In Rule 30(9) of the Companies (Incorporation) Rules, 2014 relating to shifting of the registered office of a company from one state or union territory to another state, following new proviso has been inserted after the existing proviso stating that:

“When the company’s management undergoes a change due to a Resolution Plan sanctioned under section 31 of the Insolvency and Bankruptcy Code, 2016, and the new management wishes to relocate the registered office, it may be allowed if :

  1. there is no pending appeal against the approved Resolution Plan in any Court or Tribunal.
  2. there is no ongoing or initiated inquiry, inspection, or investigation subsequent to the approval of Resolution Plan.”

This will benefit companies to shift the Registered Office after the Resolution Applicant take over the Company.

The link to the aforesaid Notification is as follows:
https://www.mca.gov.in/bin/dms/getdocument?mds=uqnggXxHARXXjysr4uSRjQ%253D%253D&type=open

3. The Companies (Prospectus and Allotment of Securities) Second Amendment Rules, 2023

On October 27, 2023, MCA notified the Companies (Prospectus and Allotment of Securities) Second Amendment Rules, 2023 ( “ Amended Rules”), which has been effective from the same date.
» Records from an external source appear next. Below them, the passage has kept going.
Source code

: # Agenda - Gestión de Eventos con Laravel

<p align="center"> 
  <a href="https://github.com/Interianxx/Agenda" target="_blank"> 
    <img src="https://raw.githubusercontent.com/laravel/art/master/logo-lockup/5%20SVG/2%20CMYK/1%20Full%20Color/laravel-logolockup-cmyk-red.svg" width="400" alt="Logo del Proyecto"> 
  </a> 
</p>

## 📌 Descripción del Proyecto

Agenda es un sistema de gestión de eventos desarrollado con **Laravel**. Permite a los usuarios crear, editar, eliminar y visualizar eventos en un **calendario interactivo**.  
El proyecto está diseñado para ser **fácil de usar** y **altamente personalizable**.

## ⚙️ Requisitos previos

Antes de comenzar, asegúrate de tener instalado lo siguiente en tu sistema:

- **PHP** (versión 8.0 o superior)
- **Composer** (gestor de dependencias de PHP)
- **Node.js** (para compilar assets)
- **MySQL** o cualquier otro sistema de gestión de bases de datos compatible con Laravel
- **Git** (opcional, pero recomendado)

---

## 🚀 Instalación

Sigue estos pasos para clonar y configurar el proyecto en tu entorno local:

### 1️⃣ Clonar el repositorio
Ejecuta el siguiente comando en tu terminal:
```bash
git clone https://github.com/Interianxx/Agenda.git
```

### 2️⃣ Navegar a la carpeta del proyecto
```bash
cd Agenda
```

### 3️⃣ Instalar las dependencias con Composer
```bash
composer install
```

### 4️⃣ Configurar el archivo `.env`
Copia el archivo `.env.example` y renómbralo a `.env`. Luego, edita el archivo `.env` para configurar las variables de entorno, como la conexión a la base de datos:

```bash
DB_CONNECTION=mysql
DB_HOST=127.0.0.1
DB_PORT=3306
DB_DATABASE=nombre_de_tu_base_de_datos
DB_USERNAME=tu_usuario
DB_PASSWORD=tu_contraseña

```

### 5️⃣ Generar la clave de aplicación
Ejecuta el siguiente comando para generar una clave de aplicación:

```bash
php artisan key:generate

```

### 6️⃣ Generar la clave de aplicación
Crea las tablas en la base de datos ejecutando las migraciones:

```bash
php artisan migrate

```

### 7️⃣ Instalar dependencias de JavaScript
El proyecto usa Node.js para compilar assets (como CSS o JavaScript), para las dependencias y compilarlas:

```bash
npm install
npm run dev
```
Following are the amendments made in the Companies (Prospectus and Allotment of Securities) Rules, 2014:

1. In Rule (9) relating to the Dematerialization of Securities, a new sub-rule 2 has been inserted

Every public company that had issued share warrants prior to the commencement of the Companies Act, 2013 and has not converted them into equity shares shall:

  1. inform the Registrar of Companies within 3 monthsof the commencement of these Amended Rules, about the details of such warrants in Form PAS-7; and
  2. within a period of 6 months of the commencement of these Amended Rules require the bearers of the share warrants to surrender such warrants to the Company and get the shares dematerialized in their account and for this purpose the Company shall place a notice for the bearers of share warrants in Form PAS-8 on the website of the Company, if any and shall also publish the same in a newspaper in the vernacular language which is in circulation in the district and in English language in an English newspaper, widely circulated in the State in which the registered office of the Company is situated.
  3. In case the bearer of the share warrant does not surrender the share warrants within the period referred as above, the Company shall convert such share warrants into dematerialized form and transfer the same to the Investor Education and Protection Fundestablished under section 125 of the Act.

2. New Rule 9B has been inserted with respect to the ‘Issue of securities in dematerialized form by private companies’

    1. Every Private Company (excluding *small companies, which is defined below) is required after the period as mentioned below in (ii) , to Issue securitiessolely in dematerialized form and facilitate dematerialization of all its securities in accordance with provisions of the Depositories Act, 1996, and regulations made thereunder.
    2. A private company, which as on the last day of a financial year, ending on or after 31st March 2023, is not a  small company as per audited financial statements for such financial year, shall, within 18 months of  closure of such financial year, comply with the provisions of this rule
    3. Every private company as mentioned above in (ii) making any offer for the issue of any securities or buyback of securities or issue of bonus shares or rights offer, after the date when it is required to comply with this rule, shall ensure that before making such offer, entire holding of securities of its promoters, directors, key managerial personnel has been dematerialized in accordance with the provisions of the Depositories Act, 1996 and regulations made thereunder.
    4. Every holder of securities of the private company referred to in (ii) above :
      1. who intends to transfer such securitieson or after the date when the company is required to comply with this rule shall get such securities dematerialized before the transfer; or
      2. who subscribes to any securitiesof the concerned private company whether by way of private placement or bonus shares or rights offer on or after the date when the company is required to comply with this rule shall ensure that all his securities are held in dematerialized form before such subscription.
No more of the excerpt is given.